Well, at the time of writing, I’m busy making a mini series of wordless comics that will appear here in March. Although they’re somewhat different to most of my comics, they’re certainly fun to make and, to my surprise, I’ve found that they are both easier and more difficult to make than I expected. Here’s a preview of one of the comics:
So, here are some basic tips for making this type of comic:
1) Show, Don’t Tell: If you’ve ever even vaguely wanted to be a writer, then you’ve probably heard the old adage of “show, don’t tell” at least a few times. In writing, this refers to getting story and character information across to the reader by describing things rather than just “telling” the reader everything. It’s an example of storytelling through implication, rather than through explicit explanation.
However, the usual rule with webcomics is that the dialogue matters more than the art. After all, webcomics are designed to be made quickly and posted online regularly. So, undetailed backgrounds and simple character designs are often a necessary part of actually making a webcomic. This is why, for example, a comic like XKCD can still have a huge audience despite the fact that the characters are basically stick figures.
But, of course, you can’t do this with wordless comics. So, you have to rely on telling a story by implication. You have to show the audience things that hint at a story. As such, background details matter a lot more.
For example, one of my wordless comics is set in Britain during the mid-2000s. This isn’t an essential part of the comic, but it emerged from the original idea I’d had for the comic.
But, since the comic can’t include any words, I can’t exactly say “on one day in 2004…“, so I had to get this information across to the reader through implication. I did this in several ways – indistinct newspaper covers in the background show pictures of Tony Blair and a speed camera, the people use slightly older and chunkier mobile phones, some of the clothing designs hint at fashions of the time etc…. These details are all fairly easy to miss, but they get story information across without using words.
Good detailed artwork is also important for the simple reason that if, like me, you’re slightly new to wordless comics then you might not get it right. Some of your wordless comics might be a random, confusing mess that makes sense to you but doesn’t make sense to anyone else. Still, if the art is detailed and interesting, then at least your audience’s time won’t have been completely wasted, and they will have a reason to look at your comics.

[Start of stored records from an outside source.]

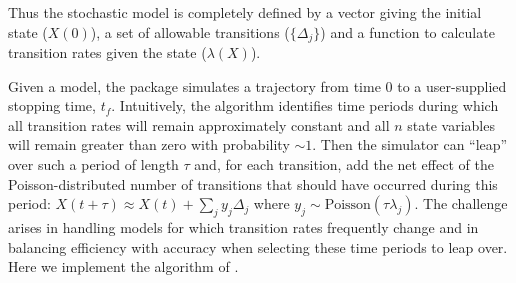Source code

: \documentclass[11pt,nogin]{article}
\begin{document}
Thus the stochastic model is completely defined by a vector giving the initial state ($X(0)$), a set of allowable transitions ($\{\Delta_{j}\}$) and a function to calculate transition rates given the state ($\lambda(X)$).

Given a model, the package simulates a trajectory from time 0 to a user-supplied stopping time, $t_{f}$. Intuitively, the algorithm identifies time periods during which all transition rates will remain approximately constant and all $n$ state variables will remain greater than zero with probability $\sim1$. Then the simulator can ``leap'' over such a period of length $\tau$ and, for each transition, add the net effect of the Poisson-distributed number of transitions that should have occurred during this period: $X(t+\tau)\approx X(t)+\sum_{j}y_{j}\Delta_{j}$ where $y_{j}\sim\mbox{Poisson}(\tau\lambda_{j})$. The challenge arises in handling models for which transition rates frequently change and in balancing efficiency with accuracy when selecting these time periods to leap over. Here we implement the algorithm of \citet{CGP07}.
\end{document}
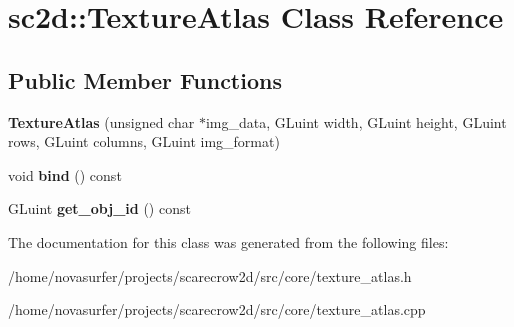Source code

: \hypertarget{classsc2d_1_1TextureAtlas}{}\section{sc2d\+:\+:Texture\+Atlas Class Reference}
\label{classsc2d_1_1TextureAtlas}
\subsection*{Public Member Functions}
\begin{DoxyCompactItemize}
\item 
\mbox{\label{classsc2d_1_1TextureAtlas_a7e0aa19b8e9e13a25cf04387f4bc0ff9}} 
{\bfseries Texture\+Atlas} (unsigned char $\ast$img\+\_\+data, G\+Luint width, G\+Luint height, G\+Luint rows, G\+Luint columns, G\+Luint img\+\_\+format)
\item 
\mbox{\label{classsc2d_1_1TextureAtlas_a7936963dc3a6e8334d07bcaf0d514439}} 
void {\bfseries bind} () const
\item 
\mbox{\label{classsc2d_1_1TextureAtlas_af442ca460381b9c13d8880d1fac06da7}} 
G\+Luint {\bfseries get\+\_\+obj\+\_\+id} () const
\end{DoxyCompactItemize}


The documentation for this class was generated from the following files\+:\begin{DoxyCompactItemize}
\item 
/home/novasurfer/projects/scarecrow2d/src/core/texture\+\_\+atlas.\+h\item 
/home/novasurfer/projects/scarecrow2d/src/core/texture\+\_\+atlas.\+cpp\end{DoxyCompactItemize}
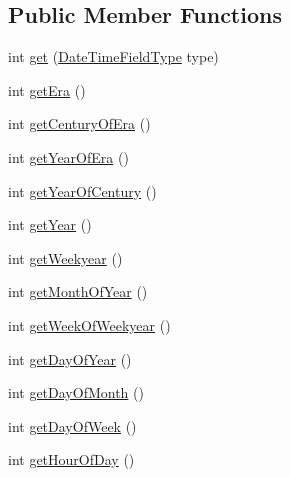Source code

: \subsection*{Public Member Functions}
\begin{DoxyCompactItemize}
\item 
int \hyperlink{classorg_1_1joda_1_1time_1_1base_1_1_abstract_date_time_af30504cd429178fe15ecf1df8684cc85}{get} (\hyperlink{classorg_1_1joda_1_1time_1_1_date_time_field_type}{Date\-Time\-Field\-Type} type)
\item 
int \hyperlink{classorg_1_1joda_1_1time_1_1base_1_1_abstract_date_time_a70650a7eebafe4dcf63ab41e04420edc}{get\-Era} ()
\item 
int \hyperlink{classorg_1_1joda_1_1time_1_1base_1_1_abstract_date_time_a6787831a2cb6772dc831caba9a13191a}{get\-Century\-Of\-Era} ()
\item 
int \hyperlink{classorg_1_1joda_1_1time_1_1base_1_1_abstract_date_time_afeb43550afaa71789efe0189e439e9e4}{get\-Year\-Of\-Era} ()
\item 
int \hyperlink{classorg_1_1joda_1_1time_1_1base_1_1_abstract_date_time_a16ed51b35f7774e9ed9a27728ef1213c}{get\-Year\-Of\-Century} ()
\item 
int \hyperlink{classorg_1_1joda_1_1time_1_1base_1_1_abstract_date_time_ac66a6941fbf8f66d82b36c478e18ea52}{get\-Year} ()
\item 
int \hyperlink{classorg_1_1joda_1_1time_1_1base_1_1_abstract_date_time_a158c65fb322e1e2b857dd8bbe2d59e8f}{get\-Weekyear} ()
\item 
int \hyperlink{classorg_1_1joda_1_1time_1_1base_1_1_abstract_date_time_a2baa56599b1fadde73db4567d7ab6753}{get\-Month\-Of\-Year} ()
\item 
int \hyperlink{classorg_1_1joda_1_1time_1_1base_1_1_abstract_date_time_a41f7f9bd6203c153a003d0577aab078d}{get\-Week\-Of\-Weekyear} ()
\item 
int \hyperlink{classorg_1_1joda_1_1time_1_1base_1_1_abstract_date_time_acf877a6e1a981b48884aff7d446bafc8}{get\-Day\-Of\-Year} ()
\item 
int \hyperlink{classorg_1_1joda_1_1time_1_1base_1_1_abstract_date_time_a68d94f039c4b315142ff26a13c29d675}{get\-Day\-Of\-Month} ()
\item 
int \hyperlink{classorg_1_1joda_1_1time_1_1base_1_1_abstract_date_time_a7a67b0279bca2a855eb4dffc8f0e45e2}{get\-Day\-Of\-Week} ()
\item 
int \hyperlink{classorg_1_1joda_1_1time_1_1base_1_1_abstract_date_time_a62ed23997a651926bf71fb42c5e32457}{get\-Hour\-Of\-Day} ()

\end{DoxyCompactItemize}
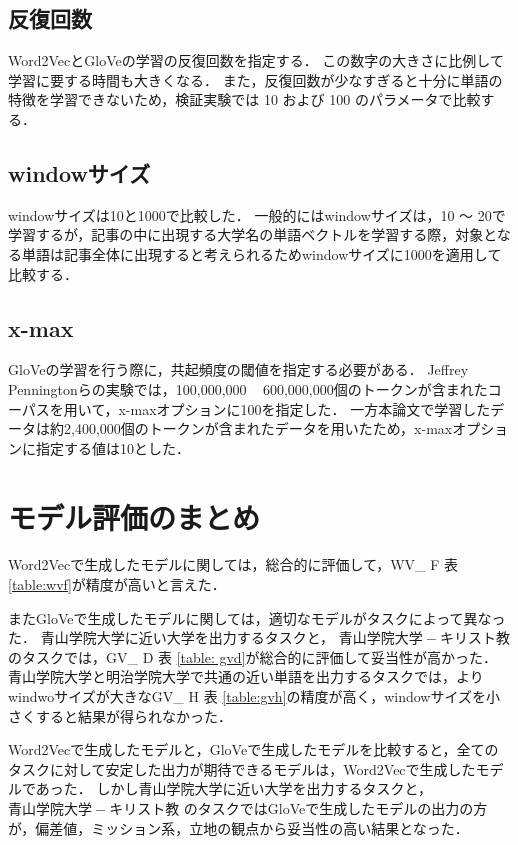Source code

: \subsection{反復回数}
Word2VecとGloVeの学習の反復回数を指定する．
この数字の大きさに比例して学習に要する時間も大きくなる．
また，反復回数が少なすぎると十分に単語の特徴を学習できないため，検証実験では 10 および 100 のパラメータで比較する．

\subsection{windowサイズ}
windowサイズは10と1000で比較した．
一般的にはwindowサイズは，10 〜 20で学習するが，記事の中に出現する大学名の単語ベクトルを学習する際，対象となる単語は記事全体に出現すると考えられるためwindowサイズに1000を適用して比較する．

\subsection{x-max}
GloVeの学習を行う際に，共起頻度の閾値を指定する必要がある．
Jeffrey Penningtonらの実験では，100,000,000 ~ 600,000,000個のトークンが含まれたコーパスを用いて，x-maxオプションに100を指定した．
一方本論文で学習したデータは約2,400,000個のトークンが含まれたデータを用いたため，x-maxオプションに指定する値は10とした．










\section{モデル評価のまとめ}
Word2Vecで生成したモデルに関しては，総合的に評価して，WV\_ F 表 \ref{table:wvf}が精度が高いと言えた．

またGloVeで生成したモデルに関しては，適切なモデルがタスクによって異なった．
青山学院大学に近い大学を出力するタスクと， $ 青山学院大学 - キリスト教 $ のタスクでは，GV\_ D 表 \ref{table: gvd}が総合的に評価して妥当性が高かった．
青山学院大学と明治学院大学で共通の近い単語を出力するタスクでは，よりwindwoサイズが大きなGV\_ H 表 \ref{table:gvh}の精度が高く，windowサイズを小さくすると結果が得られなかった．

Word2Vecで生成したモデルと，GloVeで生成したモデルを比較すると，全てのタスクに対して安定した出力が期待できるモデルは，Word2Vecで生成したモデルであった．
しかし青山学院大学に近い大学を出力するタスクと， $ 青山学院大学 - キリスト教 $ のタスクではGloVeで生成したモデルの出力の方が，偏差値，ミッション系，立地の観点から妥当性の高い結果となった．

2) Do some research: You’ve probably seen more examples of wordless storytelling than you think you have. But, even so, it’s worth looking at or remembering as many examples of it as you can.
There are probably very few guides out there for making wordless comics and there are no guides for the one specific comic that you want to make, so what this means is that you’re going to have to work it out yourself.

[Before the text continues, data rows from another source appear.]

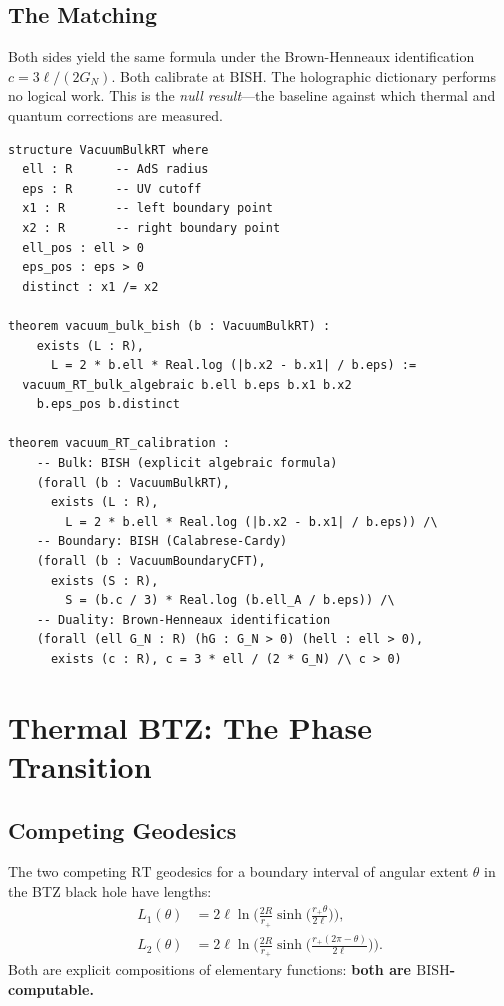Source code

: \documentclass[11pt,a4paper]{article}
\theoremstyle{plain}
\theoremstyle{definition}
\newcommand{\BISH}{\ensuremath{\mathrm{BISH}}}
\newcommand{\RT}{\ensuremath{\mathrm{RT}}}
\newcommand{\GN}{\ensuremath{G_N}}
\begin{document}
\subsection{The Matching}

Both sides yield the same formula under the Brown-Henneaux
identification $c = 3\ell/(2\GN)$.  Both calibrate at $\BISH$.
The holographic dictionary performs no logical work.  This is the
\emph{null result}---the baseline against which thermal and quantum
corrections are measured.

\begin{lstlisting}[caption={Vacuum $\RT$ calibration: \texttt{VacuumAdS3.lean}}]
structure VacuumBulkRT where
  ell : R      -- AdS radius
  eps : R      -- UV cutoff
  x1 : R       -- left boundary point
  x2 : R       -- right boundary point
  ell_pos : ell > 0
  eps_pos : eps > 0
  distinct : x1 /= x2

theorem vacuum_bulk_bish (b : VacuumBulkRT) :
    exists (L : R),
      L = 2 * b.ell * Real.log (|b.x2 - b.x1| / b.eps) :=
  vacuum_RT_bulk_algebraic b.ell b.eps b.x1 b.x2
    b.eps_pos b.distinct

theorem vacuum_RT_calibration :
    -- Bulk: BISH (explicit algebraic formula)
    (forall (b : VacuumBulkRT),
      exists (L : R),
        L = 2 * b.ell * Real.log (|b.x2 - b.x1| / b.eps)) /\
    -- Boundary: BISH (Calabrese-Cardy)
    (forall (b : VacuumBoundaryCFT),
      exists (S : R),
        S = (b.c / 3) * Real.log (b.ell_A / b.eps)) /\
    -- Duality: Brown-Henneaux identification
    (forall (ell G_N : R) (hG : G_N > 0) (hell : ell > 0),
      exists (c : R), c = 3 * ell / (2 * G_N) /\ c > 0)
\end{lstlisting}

\section{Thermal BTZ: The Phase Transition}\label{sec:btz}

\subsection{Competing Geodesics}

The two competing $\RT$ geodesics for a boundary interval of
angular extent $\theta$ in the BTZ black hole have lengths:
\begin{align*}
  L_1(\theta) &= 2\ell \ln\!\bigl(\tfrac{2R}{r_+}
    \sinh\!\bigl(\tfrac{r_+ \theta}{2\ell}\bigr)\bigr), \\
  L_2(\theta) &= 2\ell \ln\!\bigl(\tfrac{2R}{r_+}
    \sinh\!\bigl(\tfrac{r_+(2\pi - \theta)}{2\ell}\bigr)\bigr).
\end{align*}
Both are explicit compositions of elementary functions:
\textbf{both are $\BISH$-computable.}
\end{document}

In addition to good old trial and error, the other way to work out how to make these types of comics is simply to look at as many examples as you can and try to work out what they have in common, what “rules” they follow etc.. and then try to apply them to your own work.

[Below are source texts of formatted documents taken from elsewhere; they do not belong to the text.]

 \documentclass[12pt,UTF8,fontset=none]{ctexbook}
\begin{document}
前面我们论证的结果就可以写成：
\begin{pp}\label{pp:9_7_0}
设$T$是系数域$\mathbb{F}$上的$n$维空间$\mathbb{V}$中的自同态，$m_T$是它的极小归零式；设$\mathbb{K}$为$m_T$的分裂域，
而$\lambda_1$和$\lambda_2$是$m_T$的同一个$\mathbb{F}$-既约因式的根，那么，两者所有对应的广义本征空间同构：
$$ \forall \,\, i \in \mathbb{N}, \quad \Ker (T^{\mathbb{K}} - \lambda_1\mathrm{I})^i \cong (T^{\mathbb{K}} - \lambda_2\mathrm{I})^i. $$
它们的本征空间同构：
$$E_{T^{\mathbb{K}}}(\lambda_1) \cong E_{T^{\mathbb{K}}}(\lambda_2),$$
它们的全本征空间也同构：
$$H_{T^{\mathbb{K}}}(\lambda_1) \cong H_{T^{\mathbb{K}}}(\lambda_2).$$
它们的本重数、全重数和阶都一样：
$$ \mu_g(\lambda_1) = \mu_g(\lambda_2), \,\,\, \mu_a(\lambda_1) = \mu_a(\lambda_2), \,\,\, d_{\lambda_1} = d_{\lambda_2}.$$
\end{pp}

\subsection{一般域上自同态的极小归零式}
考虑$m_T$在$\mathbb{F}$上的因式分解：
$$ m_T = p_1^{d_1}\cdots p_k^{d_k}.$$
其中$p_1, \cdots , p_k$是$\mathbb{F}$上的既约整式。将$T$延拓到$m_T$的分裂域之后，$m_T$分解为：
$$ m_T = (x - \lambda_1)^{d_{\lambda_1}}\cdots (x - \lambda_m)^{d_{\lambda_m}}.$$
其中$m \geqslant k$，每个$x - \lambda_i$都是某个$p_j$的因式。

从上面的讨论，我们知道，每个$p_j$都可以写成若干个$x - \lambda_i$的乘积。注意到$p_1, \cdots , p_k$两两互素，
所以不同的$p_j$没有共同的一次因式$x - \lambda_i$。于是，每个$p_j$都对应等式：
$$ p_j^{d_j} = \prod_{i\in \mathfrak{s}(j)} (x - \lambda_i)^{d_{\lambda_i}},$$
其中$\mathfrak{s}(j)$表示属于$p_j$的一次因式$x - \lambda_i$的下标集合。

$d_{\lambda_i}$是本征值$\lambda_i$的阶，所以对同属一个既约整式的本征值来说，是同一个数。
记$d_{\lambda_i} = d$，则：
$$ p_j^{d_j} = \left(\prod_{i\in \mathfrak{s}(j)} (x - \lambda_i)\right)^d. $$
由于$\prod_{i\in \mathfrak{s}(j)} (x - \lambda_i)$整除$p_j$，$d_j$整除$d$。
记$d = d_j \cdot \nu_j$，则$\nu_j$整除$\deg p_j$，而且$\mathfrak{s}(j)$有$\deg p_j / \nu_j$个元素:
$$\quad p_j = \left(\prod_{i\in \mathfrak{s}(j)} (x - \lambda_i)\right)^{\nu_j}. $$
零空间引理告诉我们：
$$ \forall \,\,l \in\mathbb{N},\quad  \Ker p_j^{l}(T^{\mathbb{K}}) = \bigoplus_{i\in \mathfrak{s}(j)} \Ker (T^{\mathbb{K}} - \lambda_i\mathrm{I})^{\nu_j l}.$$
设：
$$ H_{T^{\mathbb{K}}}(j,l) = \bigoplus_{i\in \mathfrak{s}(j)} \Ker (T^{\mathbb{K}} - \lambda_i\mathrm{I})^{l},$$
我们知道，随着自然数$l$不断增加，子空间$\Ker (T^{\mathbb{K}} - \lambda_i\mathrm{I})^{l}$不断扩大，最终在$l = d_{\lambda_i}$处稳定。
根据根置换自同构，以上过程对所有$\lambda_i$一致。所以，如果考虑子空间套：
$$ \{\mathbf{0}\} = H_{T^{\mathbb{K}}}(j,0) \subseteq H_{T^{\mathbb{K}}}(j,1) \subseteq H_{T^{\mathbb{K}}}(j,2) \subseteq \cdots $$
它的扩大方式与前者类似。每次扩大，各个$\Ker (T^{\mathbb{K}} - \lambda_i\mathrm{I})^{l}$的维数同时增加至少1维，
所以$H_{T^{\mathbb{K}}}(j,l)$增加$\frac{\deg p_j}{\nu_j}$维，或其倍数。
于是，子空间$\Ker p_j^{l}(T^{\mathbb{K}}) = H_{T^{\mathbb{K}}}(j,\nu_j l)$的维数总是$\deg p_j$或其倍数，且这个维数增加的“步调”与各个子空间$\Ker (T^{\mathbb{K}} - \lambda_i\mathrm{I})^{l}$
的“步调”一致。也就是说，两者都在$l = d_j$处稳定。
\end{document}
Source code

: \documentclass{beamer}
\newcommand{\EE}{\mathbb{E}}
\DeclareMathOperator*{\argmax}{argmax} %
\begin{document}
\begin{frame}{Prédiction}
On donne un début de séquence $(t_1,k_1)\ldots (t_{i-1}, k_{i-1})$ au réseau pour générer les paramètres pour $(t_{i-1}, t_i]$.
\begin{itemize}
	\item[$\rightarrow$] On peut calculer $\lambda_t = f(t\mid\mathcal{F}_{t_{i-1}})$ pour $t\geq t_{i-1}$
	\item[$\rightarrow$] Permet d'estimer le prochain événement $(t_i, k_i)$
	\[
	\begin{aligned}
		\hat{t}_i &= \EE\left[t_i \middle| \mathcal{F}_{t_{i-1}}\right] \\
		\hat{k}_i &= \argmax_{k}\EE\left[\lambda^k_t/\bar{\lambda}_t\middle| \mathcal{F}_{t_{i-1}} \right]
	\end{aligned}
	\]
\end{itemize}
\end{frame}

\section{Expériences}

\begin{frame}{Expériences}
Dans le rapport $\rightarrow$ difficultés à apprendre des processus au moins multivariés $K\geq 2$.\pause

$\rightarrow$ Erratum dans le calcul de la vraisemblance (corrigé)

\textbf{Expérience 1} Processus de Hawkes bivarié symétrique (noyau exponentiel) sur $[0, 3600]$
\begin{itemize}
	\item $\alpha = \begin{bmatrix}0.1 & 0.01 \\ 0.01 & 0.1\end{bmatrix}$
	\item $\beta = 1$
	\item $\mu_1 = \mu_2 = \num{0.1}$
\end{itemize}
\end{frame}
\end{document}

3) Simplicity and complexity: Thinking of comic ideas that don’t require words is slightly different to thinking of ones that do. In short, the idea has to be simpler and more complex than an “ordinary” comic idea. You have to come up with a simple, short series of events that also makes some kind of grander point about something.
You have to come up with a story that can be read on several different levels, either as a basic sequence of events that can be “read” in less than a second or as something that will reward people who are willing to look at it closely.
This means that once you’ve thought of the grand point that you want to make, you have to find a way to distil it into a simple series of “silent” events. Then, you have to do lots of other stuff (that casual readers might not consciously notice) in order to add as much complexity as you can.
This can include things like consciously choosing the colour scheme that you use for your comic (to create a particular mood), carefully choosing the panel layout of each comic (eg: one of the themes in my mini series is “cycles”, so they include things like repeated panels, mirrored layouts etc…) or even, as I mentioned earlier, clever use of background details.